To do ▸
Scan the listing below for "Wild", then report every line that has it.

[Given records]

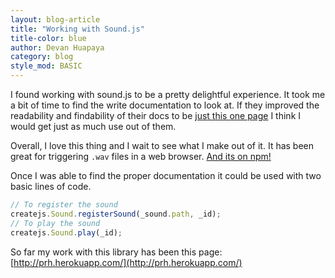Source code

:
 ```yaml
---
layout: blog-article
title: "Working with Sound.js"
title-color: blue
author: Devan Huapaya
category: blog
style_mod: BASIC
---
```


I found working with sound.js to be a pretty delightful experience.
It took me a bit of time to find the write documentation to look at. If they
improved the readability and findability of their docs to be [just this one page](http://www.createjs.com/docs/soundjs/classes/Sound.html)
I think I would get just as much use out of them.

Overall, I love this thing and I wait to see what I make out of it. It has been
great for triggering `.wav` files in a web browser. [And its on npm!](https://www.npmjs.com/package/soundjs)

Once I was able to find the proper documentation it could be used with two basic
lines of code.

```js
// To register the sound
createjs.Sound.registerSound(_sound.path, _id);
// To play the sound
createjs.Sound.play(_id);
```

So far my work with this library has been this page:  
[http://prh.herokuapp.com/](http://prh.herokuapp.com/)
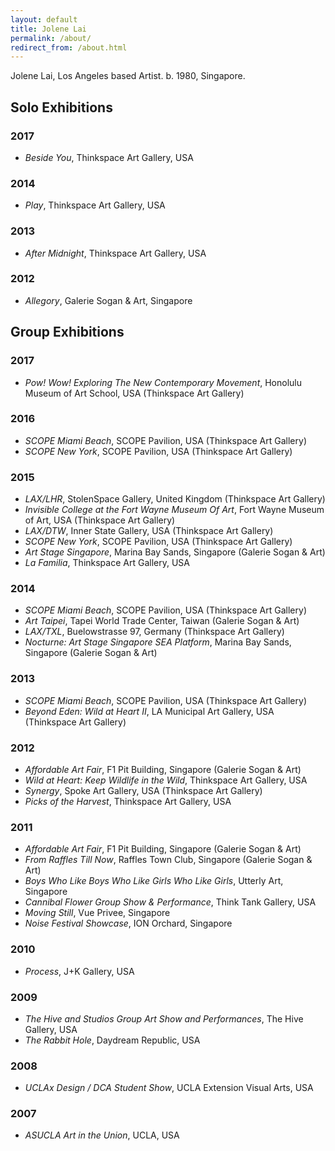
 ```yaml
---
layout: default
title: Jolene Lai
permalink: /about/
redirect_from: /about.html
---
```


<div class="about" vocab="http://schema.org" typeof="Person">
  <p>
    <span property="name">
    <span property="givenName">Jolene</span>
    <span property="familyName">Lai</span></span>,
    <span property="homeLocation">Los Angeles</span> based
    <span property="jobTitle">Artist</span>. b.
    <span property="birthDate">1980</span>,
    <span property="birthPlace">Singapore</span>.
  </p>
</div>

## Solo Exhibitions

### 2017

- *Beside You*, Thinkspace Art Gallery, USA

### 2014

- *Play*, Thinkspace Art Gallery, USA

### 2013

- *After Midnight*, Thinkspace Art Gallery, USA

### 2012

- *Allegory*, Galerie Sogan & Art, Singapore

## Group Exhibitions

### 2017

- *Pow! Wow! Exploring The New Contemporary Movement*, Honolulu Museum of Art School, USA (Thinkspace Art Gallery)

### 2016

- *SCOPE Miami Beach*, SCOPE Pavilion, USA (Thinkspace Art Gallery)
- *SCOPE New York*, SCOPE Pavilion, USA (Thinkspace Art Gallery)

### 2015

- *LAX/LHR*, StolenSpace Gallery, United Kingdom (Thinkspace Art Gallery)
- *Invisible College at the Fort Wayne Museum Of Art*, Fort Wayne Museum of Art, USA (Thinkspace Art Gallery)
- *LAX/DTW*, Inner State Gallery, USA (Thinkspace Art Gallery)
- *SCOPE New York*, SCOPE Pavilion, USA (Thinkspace Art Gallery)
- *Art Stage Singapore*, Marina Bay Sands, Singapore (Galerie Sogan & Art)
- *La Familia*, Thinkspace Art Gallery, USA

### 2014

- *SCOPE Miami Beach*, SCOPE Pavilion, USA (Thinkspace Art Gallery)
- *Art Taipei*, Tapei World Trade Center, Taiwan (Galerie Sogan & Art)
- *LAX/TXL*, Buelowstrasse 97, Germany (Thinkspace Art Gallery)
- *Nocturne: Art Stage Singapore SEA Platform*, Marina Bay Sands, Singapore (Galerie Sogan & Art)

### 2013

- *SCOPE Miami Beach*, SCOPE Pavilion, USA (Thinkspace Art Gallery)
- *Beyond Eden: Wild at Heart II*, LA Municipal Art Gallery, USA (Thinkspace Art Gallery)

### 2012

- *Affordable Art Fair*, F1 Pit Building, Singapore (Galerie Sogan & Art)
- *Wild at Heart: Keep Wildlife in the Wild*, Thinkspace Art Gallery, USA
- *Synergy*, Spoke Art Gallery, USA (Thinkspace Art Gallery)
- *Picks of the Harvest*, Thinkspace Art Gallery, USA

### 2011

- *Affordable Art Fair*, F1 Pit Building, Singapore (Galerie Sogan & Art)
- *From Raffles Till Now*, Raffles Town Club, Singapore (Galerie Sogan & Art)
- *Boys Who Like Boys Who Like Girls Who Like Girls*, Utterly Art, Singapore
- *Cannibal Flower Group Show & Performance*, Think Tank Gallery, USA
- *Moving Still*, Vue Privee, Singapore
- *Noise Festival Showcase*, ION Orchard, Singapore

### 2010

- *Process*, J+K Gallery, USA

### 2009

- *The Hive and Studios Group Art Show and Performances*, The Hive Gallery, USA
- *The Rabbit Hole*, Daydream Republic, USA

### 2008

- *UCLAx Design / DCA Student Show*, UCLA Extension Visual Arts, USA

### 2007

- *ASUCLA Art in the Union*, UCLA, USA
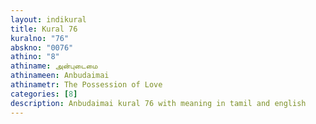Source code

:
 ```yaml
---
layout: indikural
title: Kural 76
kuralno: "76"
abskno: "0076"
athino: "8"
athiname: அன்புடைமை
athinameen: Anbudaimai
athinametr: The Possession of Love
categories: [8]
description: Anbudaimai kural 76 with meaning in tamil and english 
---
```


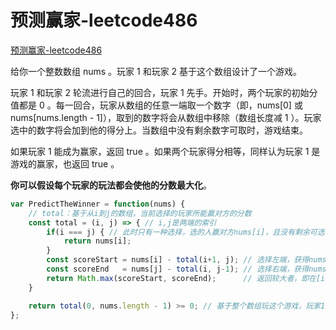 # 预测赢家-leetcode486

<a href="https://leetcode-cn.com/problems/predict-the-winner/" target="_blank">预测赢家-leetcode486</a>

给你一个整数数组 nums 。玩家 1 和玩家 2 基于这个数组设计了一个游戏。

玩家 1 和玩家 2 轮流进行自己的回合，玩家 1 先手。开始时，两个玩家的初始分值都是 0 。每一回合，玩家从数组的任意一端取一个数字（即，nums[0] 或 nums[nums.length - 1]），取到的数字将会从数组中移除（数组长度减 1 ）。玩家选中的数字将会加到他的得分上。当数组中没有剩余数字可取时，游戏结束。

如果玩家 1 能成为赢家，返回 true 。如果两个玩家得分相等，同样认为玩家 1 是游戏的赢家，也返回 true 。

**你可以假设每个玩家的玩法都会使他的分数最大化**。



```js
var PredictTheWinner = function(nums) {
    // total：基于从i到j的数组，当前选择的玩家所能赢对方的分数
    const total = (i, j) => { // i,j是两端的索引
        if(i === j) { // 此时只有一种选择，选的人赢对方nums[i]，且没有剩余可选，结束递归
            return nums[i];
        }
        const scoreStart = nums[i] - total(i+1, j); // 选择左端，获得nums[i]，之后输掉total(i+1, j)分
        const scoreEnd   = nums[j] - total(i, j-1); // 选择右端，获得nums[j]，之后输掉total(i, j-1)分
        return Math.max(scoreStart, scoreEnd);      // 返回较大者，即在[i, j]数组游戏中胜过对方的分数
    }

    return total(0, nums.length - 1) >= 0; // 基于整个数组玩这个游戏，玩家1先手，>=0就获胜
};
```

















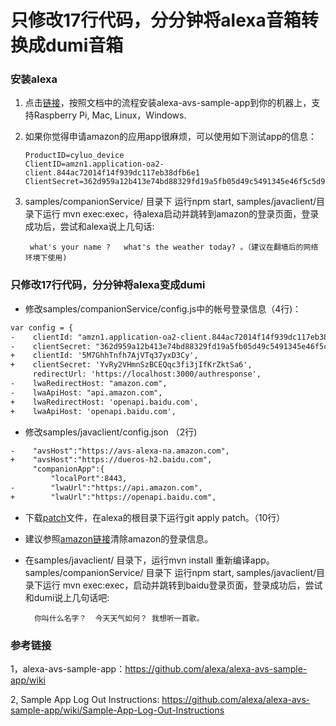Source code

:# 只修改17行代码，分分钟将alexa音箱转换成dumi音箱




### 安装alexa

 1. 点击[链接](https://github.com/alexa/alexa-avs-sample-app/wiki)，按照文档中的流程安装alexa-avs-sample-app到你的机器上，支持Raspberry Pi, Mac, Linux，Windows.
 2. 如果你觉得申请amazon的应用app很麻烦，可以使用如下测试app的信息：
			
		ProductID=cyluo_device
		ClientID=amzn1.application-oa2-client.844ac72014f14f939dc117eb38dfb6e1
		ClientSecret=362d959a12b413e74bd88329fd19a5fb05d49c5491345e46f5c5d9326bcad855

 3. samples/companionService/ 目录下 运行npm start,  samples/javaclient/目录下运行 mvn exec:exec，待alexa启动并跳转到amazon的登录页面，登录成功后，尝试和alexa说上几句话: 

		 what's your name ?   what's the weather today? 。（建议在翻墙后的网络环境下使用)


### 只修改17行代码，分分钟将alexa变成dumi

 - 修改samples/companionService/config.js中的帐号登录信息（4行)：
```html
var config = {
-    clientId: "amzn1.application-oa2-client.844ac72014f14f939dc117eb38dfb6e1",
-    clientSecret: "362d959a12b413e74bd88329fd19a5fb05d49c5491345e46f5c5d9326bcad855",
+    clientId: '5M7GhhTnfh7AjVTq37yxD3Cy',
+    clientSecret: 'YvRy2VHmnSzBCEQqc3fi3jIfKrZktSa6',
     redirectUrl: 'https://localhost:3000/authresponse',
-    lwaRedirectHost: "amazon.com",
-    lwaApiHost: "api.amazon.com",
+    lwaRedirectHost: 'openapi.baidu.com',
+    lwaApiHost: 'openapi.baidu.com',
```
 - 修改samples/javaclient/config.json （2行)
```html
-    "avsHost":"https://avs-alexa-na.amazon.com",
+    "avsHost":"https://dueros-h2.baidu.com",
     "companionApp":{
         "localPort":8443,
-        "lwaUrl":"https://api.amazon.com",
+        "lwaUrl":"https://openapi.baidu.com",
```

- 下载[patch](https://github.com/cyluo/dumi/blob/master/patch)文件，在alexa的根目录下运行git apply patch。（10行）
- 建议参照[amazon链接](https://github.com/alexa/alexa-avs-sample-app/wiki/Sample-App-Log-Out-Instructions)清除amazon的登录信息。
- 在samples/javaclient/ 目录下，运行mvn install 重新编译app。samples/companionService/ 目录下 运行npm start,  samples/javaclient/目录下运行 mvn exec:exec，启动并跳转到baidu登录页面，登录成功后，尝试和dumi说上几句话吧:  
		
		你叫什么名字？  今天天气如何？ 我想听一首歌。
### 参考链接
1，alexa-avs-sample-app：https://github.com/alexa/alexa-avs-sample-app/wiki

2,  Sample App Log Out Instructions:  https://github.com/alexa/alexa-avs-sample-app/wiki/Sample-App-Log-Out-Instructions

[/Given records]

Result ▸
- *Beyond Eden: Wild at Heart II*, LA Municipal Art Gallery, USA (Thinkspace Art Gallery)
- *Wild at Heart: Keep Wildlife in the Wild*, Thinkspace Art Gallery, USA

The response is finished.